Para entender la situación tan nebulosa que estamos viviendo, importa ante todo no ofuscarse con lo que aparece en un primer plano, sin tomar en consideración el trasfondo en el que se inserta. La inevitable negociación con ETA acaparará por mucho tiempo la atención pública como si fuera la cuestión principal. La vía violenta hacia la independencia se ha desplomado por muy diferentes causas -la campaña internacional contra el terrorismo después del 11-S, la matanza del 11-M, los éxitos policiales por una mejor coordinación con Francia, la desarticulación de su aparato logístico y financiero, la ilegalización de Batasuna y un largo etcétera-, pero sobre todo porque ha dejado de contar con el apoyo social de que gozó en su día.

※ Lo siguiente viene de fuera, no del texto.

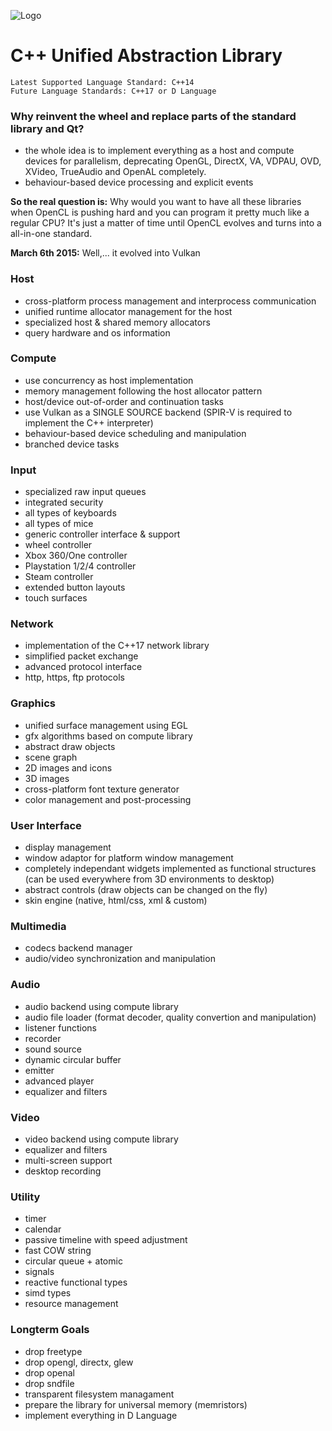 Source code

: ![Logo](https://bitbucket.org/repo/jXXjaG/images/1113278086-cppual.png)
# C++ Unified Abstraction Library #

	Latest Supported Language Standard: C++14
	Future Language Standards: C++17 or D Language


### Why reinvent the wheel and replace parts of the standard library and Qt? ###
- the whole idea is to implement everything as a host and compute devices for parallelism, deprecating OpenGL, DirectX, VA, VDPAU, OVD, XVideo, TrueAudio and OpenAL completely.
- behaviour-based device processing and explicit events

**So the real question is:** Why would you want to have all these libraries when OpenCL is pushing hard and you can program it pretty much like a regular CPU? It's just a matter of time until OpenCL evolves and turns into a all-in-one standard.

**March 6th 2015:** Well,... it evolved into Vulkan


### Host ###
- cross-platform process management and interprocess communication
- unified runtime allocator management for the host
- specialized host & shared memory allocators
- query hardware and os information

### Compute ###
- use concurrency as host implementation
- memory management following the host allocator pattern
- host/device out-of-order and continuation tasks
- use Vulkan as a SINGLE SOURCE backend (SPIR-V is required to implement the C++ interpreter)
- behaviour-based device scheduling and manipulation
- branched device tasks

### Input ###
- specialized raw input queues
- integrated security
- all types of keyboards
- all types of mice
- generic controller interface & support
- wheel controller
- Xbox 360/One controller
- Playstation 1/2/4 controller
- Steam controller
- extended button layouts
- touch surfaces

### Network ###
- implementation of the C++17 network library
- simplified packet exchange
- advanced protocol interface
- http, https, ftp protocols

### Graphics ###
- unified surface management using EGL
- gfx algorithms based on compute library
- abstract draw objects
- scene graph
- 2D images and icons
- 3D images
- cross-platform font texture generator
- color management and post-processing

### User Interface ###
- display management
- window adaptor for platform window management
- completely independant widgets implemented as functional structures (can be used everywhere from 3D environments to desktop)
- abstract controls (draw objects can be changed on the fly)
- skin engine (native, html/css, xml & custom)

### Multimedia ###
- codecs backend manager
- audio/video synchronization and manipulation

### Audio ###
- audio backend using compute library
- audio file loader (format decoder, quality convertion and manipulation)
- listener functions
- recorder
- sound source
- dynamic circular buffer
- emitter
- advanced player
- equalizer and filters

### Video ###
- video backend using compute library
- equalizer and filters
- multi-screen support
- desktop recording

### Utility ###
- timer
- calendar
- passive timeline with speed adjustment
- fast COW string
- circular queue + atomic
- signals
- reactive functional types
- simd types
- resource management

### Longterm Goals ###
- drop freetype
- drop opengl, directx, glew
- drop openal
- drop sndfile
- transparent filesystem managament
- prepare the library for universal memory (memristors)
- implement everything in D Language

Una vez que el nacionalismo independentista ha llegado al convencimiento de que el terrorismo se ha convertido en el mayor obstáculo para acercarse a sus metas, ETA ha perdido toda significación. El único riesgo en esta última fase es que arrancase concesiones, acudiendo al chantaje de que podría interrumpir el proceso, lo que está fuera de su alcance.

El Gobierno, sin apresurarse, el tiempo trabaja a su favor, tiene la obligación de permanecer firme, aunque facilitando que llegue el final lo antes posible. En esta coyuntura, convendría que la opinión pública se mantuviese distante, a la vez que Gobierno y oposición practicaran una discreción que hasta ahora ha brillado por su ausencia.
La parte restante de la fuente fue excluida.